Alla Lincoln, alla Popper, alla Pseudo Senofonte, la democrazia resta pur sempre auspicabile nel senso precisato da Churchill: “Nessuno pretende che la democrazia sia perfetta o assoluta. In effetti è stato detto che la democrazia è la peggiore forma di governo eccettuate tutte quelle altre che sono state provate di tempo in tempo” (Winston Churchill, Il sorriso del bulldog, Macerata, 2006, pag.13). Finché pensiamo al sostantivo, il vocabolo ‘democrazia’ evoca in genere un complesso di istituzioni e situazioni, di diritti e di doveri, che costituiscono una sorta di mescolanza delle tre versioni, con accentuazione ora dell’una, ora dell’altra, a seconda dei contesti sociali e dei periodi storici. Invece, appena consideriamo l’aggettivo corrispondente, le degenerazioni del concetto di democrazia appaiono in tutta la loro ridicola insulsaggine.
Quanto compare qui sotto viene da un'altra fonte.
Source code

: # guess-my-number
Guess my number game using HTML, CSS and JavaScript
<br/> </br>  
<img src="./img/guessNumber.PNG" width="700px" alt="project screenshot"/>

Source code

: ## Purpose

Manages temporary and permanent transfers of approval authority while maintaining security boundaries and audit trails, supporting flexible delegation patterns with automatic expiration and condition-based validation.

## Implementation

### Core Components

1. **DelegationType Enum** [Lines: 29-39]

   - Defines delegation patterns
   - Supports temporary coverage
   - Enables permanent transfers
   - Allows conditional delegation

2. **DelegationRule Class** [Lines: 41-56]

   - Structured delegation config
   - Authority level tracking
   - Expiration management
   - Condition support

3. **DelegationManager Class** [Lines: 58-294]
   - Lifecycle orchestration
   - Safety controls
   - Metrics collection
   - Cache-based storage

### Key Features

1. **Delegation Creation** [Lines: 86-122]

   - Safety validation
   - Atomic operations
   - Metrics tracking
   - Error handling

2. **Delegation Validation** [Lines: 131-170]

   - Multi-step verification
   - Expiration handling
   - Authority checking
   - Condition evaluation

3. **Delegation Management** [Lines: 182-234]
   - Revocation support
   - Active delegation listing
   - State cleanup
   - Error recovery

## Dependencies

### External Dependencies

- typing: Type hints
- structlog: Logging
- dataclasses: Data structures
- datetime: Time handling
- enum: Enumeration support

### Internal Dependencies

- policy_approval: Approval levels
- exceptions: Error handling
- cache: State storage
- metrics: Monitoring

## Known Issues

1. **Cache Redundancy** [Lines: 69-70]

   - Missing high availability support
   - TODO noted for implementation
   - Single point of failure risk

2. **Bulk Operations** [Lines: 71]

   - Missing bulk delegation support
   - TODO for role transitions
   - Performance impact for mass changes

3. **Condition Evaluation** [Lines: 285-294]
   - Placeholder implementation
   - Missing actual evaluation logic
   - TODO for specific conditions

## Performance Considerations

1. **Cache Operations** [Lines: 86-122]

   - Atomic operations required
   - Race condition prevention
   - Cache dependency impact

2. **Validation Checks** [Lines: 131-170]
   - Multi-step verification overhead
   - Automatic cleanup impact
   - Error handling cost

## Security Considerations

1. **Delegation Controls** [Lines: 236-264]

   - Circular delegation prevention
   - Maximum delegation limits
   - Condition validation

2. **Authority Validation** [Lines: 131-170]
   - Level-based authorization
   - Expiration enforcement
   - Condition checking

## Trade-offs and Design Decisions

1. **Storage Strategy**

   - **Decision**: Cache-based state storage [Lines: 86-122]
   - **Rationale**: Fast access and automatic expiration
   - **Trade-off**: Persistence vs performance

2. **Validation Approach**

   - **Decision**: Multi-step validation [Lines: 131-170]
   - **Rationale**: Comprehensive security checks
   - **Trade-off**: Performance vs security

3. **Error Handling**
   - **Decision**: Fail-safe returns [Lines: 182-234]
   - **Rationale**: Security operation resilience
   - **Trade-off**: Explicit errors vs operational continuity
I partiti di sinistra, che hanno coltivato a lungo una democrazia pseudosenofontea che teorizzava e talvolta praticava la violenza di classe (per inciso, la violenza di classe d’impronta marxista collima quasi alla perfezione con la ‘violenza popolare’ dell’Athenaion Politeia), hanno propagato una superestensione dell’aggettivo ‘democratico’ fino ad utilizzarlo come una bacchetta magica che renda buone le persone, le cose, i mezzi, gli scopi. Insomma con un significato tanto positivo quanto vago. Per esempio, quel Tizio è democratico: non vuol dire sostenitore della democrazia, bensì individuo politicamente raccomandabile. Oppure, magistratura democratica: non designa giudici e procuratori elettivi, bensì magistrati progressisti imbelliti da strabismo giuridico.

Ancora, scuola democratica: non quella governata dagli alunni, ma quella dove l’insegnamento e i programmi realizzano una pedagogia egualitaria, conformista ed uniformatrice. Inoltre, genitori democratici: non quelli eletti dai figli, ma padri e madri amici della prole, piuttosto compagni e complici dei figli che loro educatori. Infine, incredibile a dirsi, la matematica democratica: quella alla portata di tutti, un’opinione da pazzi.

Trascurando le ‘democrazie popolari’ dell’Europa comunista, tanto false nei fatti quanto esagerate nel nome, la vetta della manipolazione del concetto è stata raggiunta da Muammar Gheddafi, che tenne una lezione sulla democrazia (proprio così, avete capito bene) davanti agli accademici e agli studenti dell’università ‘La Sapienza’ di Roma. Il dittatore libico usò queste testuali parole: “La definizione di democrazia. Prima di tutto la democrazia è una parola araba che è stata letta in latino. Democrazia: ‘demos’ vuol dire popolo, ‘crazi’ in arabo vuol dire sedia. Cioè il popolo si vuole sedere sulle sedie. Questa è l’origine etimologica della parola (sic!). Se noi ci troviamo in questa sala siamo il popolo, seduti su delle sedie, questa andrebbe chiamata democrazia, cioè il popolo si siede su delle sedie. Invece, se noi prendessimo questo popolo e lo facessimo uscire fuori, se avessimo invece preso dieci persone e le avessimo invece fatte sedere qua, scelte dalla gente che stava fuori, e loro invece sono seduti qua, quei dieci, questa non sarebbe da chiamarsi democrazia. Questa si chiamerebbe ‘diecicrazia’. Cioè dieci su delle sedie. Non è il popolo a sedersi sulle sedie, questa è la democrazia. Finché tutto il popolo non avrà la possibilità di sedersi tutto quanto sulle sedie, non ci sarà ancora democrazia”.

E aggiunse: “L’alternanza del potere vuol dire che c’è della gente che si prende e si trasmette il potere tra di loro. Se ci fosse democrazia non ci sarebbe un’alternanza di potere. La democrazia significa che il popolo detiene il potere. Come fa a consegnarlo a uno? Il popolo reale ha il potere. È per la democrazia popolare diretta. Come potrebbe eleggere delle persone perché lo governassero? Qualsiasi popolo che sia giunto al potere come lo è il popolo libico non lo cederà assolutamente. Il popolo libico è ormai arrivato alla fine del cammino, ossia l’esercizio della democrazia popolare diretta. Auguriamo che la raggiungano anche il popolo italiano e gli altri popoli del mondo. Finché ci sono le elezioni c’è la ‘rappresentanza’ del popolo” (Muammar Gheddafi, Corriere della Sera, 12 giugno 2009).

L’idea che la democrazia abbia a che fare con le sedie non appare del tutto estranea ad una nazione, come l’Italia, che spesso la pratica come lotta per le poltrone.